[Instructions for the task] Locate the line that contains "- **Text Editor**: File". Copy it and every following line through the end of the records, exactly, and include nothing else.

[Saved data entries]
>>>
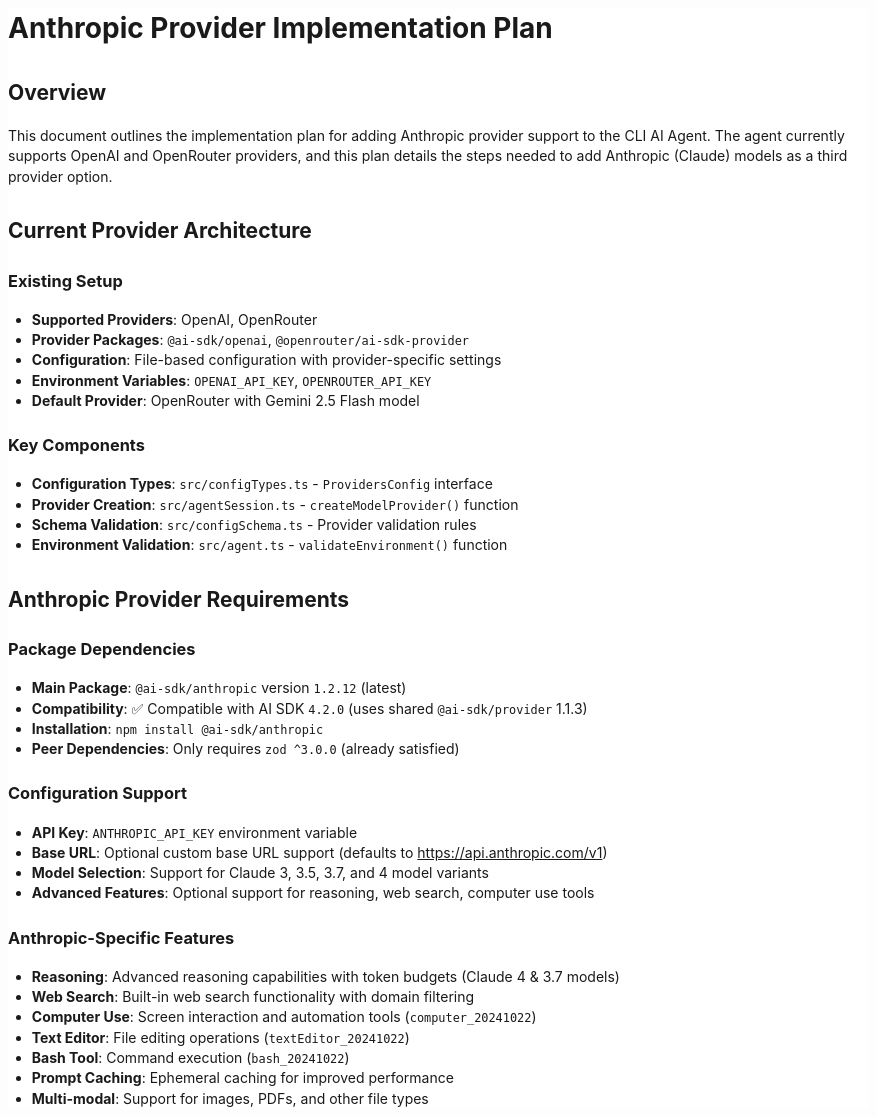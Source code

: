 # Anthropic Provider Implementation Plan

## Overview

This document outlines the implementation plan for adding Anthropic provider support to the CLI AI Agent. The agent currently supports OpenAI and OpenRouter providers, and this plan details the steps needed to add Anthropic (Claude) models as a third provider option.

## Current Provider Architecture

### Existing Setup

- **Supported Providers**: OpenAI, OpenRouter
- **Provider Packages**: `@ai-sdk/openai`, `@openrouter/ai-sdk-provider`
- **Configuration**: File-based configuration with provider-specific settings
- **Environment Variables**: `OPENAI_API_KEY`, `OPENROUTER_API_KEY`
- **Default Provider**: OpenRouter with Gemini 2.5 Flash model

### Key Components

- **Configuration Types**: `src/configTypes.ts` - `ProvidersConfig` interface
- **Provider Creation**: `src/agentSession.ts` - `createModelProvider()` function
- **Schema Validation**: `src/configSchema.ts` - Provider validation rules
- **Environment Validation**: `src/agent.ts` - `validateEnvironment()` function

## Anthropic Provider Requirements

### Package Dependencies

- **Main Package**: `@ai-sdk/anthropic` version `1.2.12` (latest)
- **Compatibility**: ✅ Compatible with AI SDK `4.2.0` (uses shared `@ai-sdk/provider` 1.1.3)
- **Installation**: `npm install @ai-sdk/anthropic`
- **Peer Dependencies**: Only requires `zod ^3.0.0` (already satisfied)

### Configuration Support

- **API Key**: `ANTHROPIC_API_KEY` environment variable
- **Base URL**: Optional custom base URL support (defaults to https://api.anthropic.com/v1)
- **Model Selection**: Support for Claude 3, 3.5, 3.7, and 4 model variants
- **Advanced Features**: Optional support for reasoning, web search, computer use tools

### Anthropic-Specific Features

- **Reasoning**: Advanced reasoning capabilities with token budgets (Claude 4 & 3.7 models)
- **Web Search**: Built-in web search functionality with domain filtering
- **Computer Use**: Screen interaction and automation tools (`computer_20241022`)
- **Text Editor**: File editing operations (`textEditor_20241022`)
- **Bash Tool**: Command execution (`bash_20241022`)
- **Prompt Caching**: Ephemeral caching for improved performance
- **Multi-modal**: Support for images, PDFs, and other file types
<<<
[Task output]
- **Text Editor**: File editing operations (`textEditor_20241022`)
- **Bash Tool**: Command execution (`bash_20241022`)
- **Prompt Caching**: Ephemeral caching for improved performance
- **Multi-modal**: Support for images, PDFs, and other file types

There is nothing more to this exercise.